Stashed behind her depression, however, she found guilt at her failure to meet a collective ideal. The guilt implied that she was bad, that her worth was diminished, and that is depressing if we cannot get it into proper focus. Many women, who cannot or do not have children, are assaulted by this ideal. The failure to achieve it undermines their sense of self-worth, despite the fact that they may have achieved far more than women with many children. This ideal can be of such importance in a woman’s unconscious (until psychological work brings it to awareness) that the measure of her worth, no matter how much she attains in other venues of life, is trumped by her failure to marry and have children. For many women this ideal becomes the sine qua non of happiness and fulfillment.

In some ways this ideal results in an odd sense of values. This happens to be an ideal that the vast majority of women actually attain, no matter what their physical appearance, social standing, or intelligence. Human worth is measured by a standard that almost all humans and animals meet without any special training. Earning a Ph.D. would seem to distinguish a human more from animals than having children, but nevertheless, this failure to meet the ideal causes most women to feel unsuccessful, at least to some degree. Some women do accomplish it all—a truly amazing feat of drive and strength.

Interestingly, however, married women with children seem to need antidepressants about as much as single women without children. This suggests that the hope for happiness and fulfillment that the ideal holds remains more of a hope than a reality. The truth is that the duality of life doubles everything and makes all achievements a mixed blessing, whether it is children or career or both.

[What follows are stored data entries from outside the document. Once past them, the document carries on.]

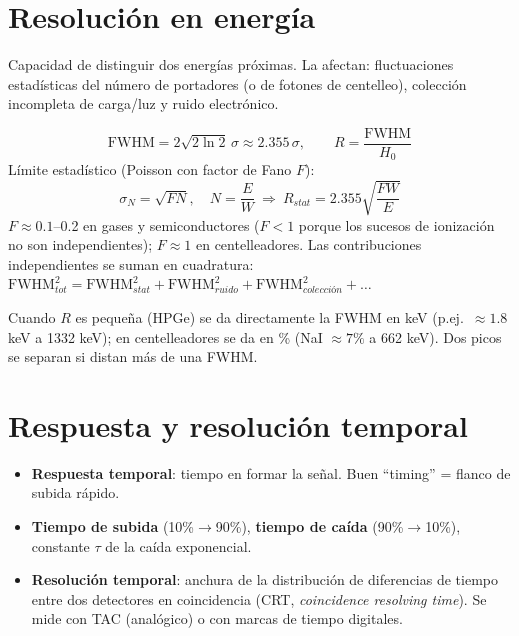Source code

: \section{Resolución en energía}
Capacidad de distinguir dos energías próximas. La afectan: fluctuaciones estadísticas del número de
portadores (o de fotones de centelleo), colección incompleta de carga/luz y ruido electrónico.
\begin{clave}[Resolución]
\[
\mathrm{FWHM}=2\sqrt{2\ln2}\,\sigma\approx2.355\,\sigma,\qquad R=\frac{\mathrm{FWHM}}{H_0}
\]
Límite estadístico (Poisson con factor de Fano $F$):
\[
\sigma_N=\sqrt{FN},\quad N=\frac{E}{W}\ \Rightarrow\ R_{stat}=2.355\sqrt{\frac{FW}{E}}
\]
$F\approx0.1$--0.2 en gases y semiconductores ($F<1$ porque los sucesos de ionización no son independientes);
$F\approx1$ en centelleadores. Las contribuciones independientes se suman en cuadratura:
$\mathrm{FWHM}^2_{tot}=\mathrm{FWHM}^2_{stat}+\mathrm{FWHM}^2_{ruido}+\mathrm{FWHM}^2_{colección}+\dots$
\end{clave}
Cuando $R$ es pequeña (HPGe) se da directamente la FWHM en keV (p.ej.\ $\approx1.8$ keV a 1332 keV);
en centelleadores se da en \% (NaI $\approx7\%$ a 662 keV). Dos picos se separan si distan más de una FWHM.

\section{Respuesta y resolución temporal}
\begin{itemize}
\item \textbf{Respuesta temporal}: tiempo en formar la señal. Buen ``timing'' = flanco de subida rápido.
\item \textbf{Tiempo de subida} (10\%$\to$90\%), \textbf{tiempo de caída} (90\%$\to$10\%), constante $\tau$ de la caída exponencial.
\item \textbf{Resolución temporal}: anchura de la distribución de diferencias de tiempo entre dos detectores en coincidencia
(CRT, \emph{coincidence resolving time}). Se mide con TAC (analógico) o con marcas de tiempo digitales.
\end{itemize}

Returning specifically to the ideal of having children, ultimately, women, married or single, must let themselves off the hook. A completely impersonal, powerful instinctive force of nature that supports survival of the species wires them all. Nature puts the urge there and is indifferent about a woman’s happiness or unhappiness while serving the instinct. The instinct serves continuation of the species. The problem arises when its expression becomes an ideal and the main measure of our worth. This is a much too limited view of what comprises our worth. Men, too, can feel unfulfilled at the failure to serve this instinct.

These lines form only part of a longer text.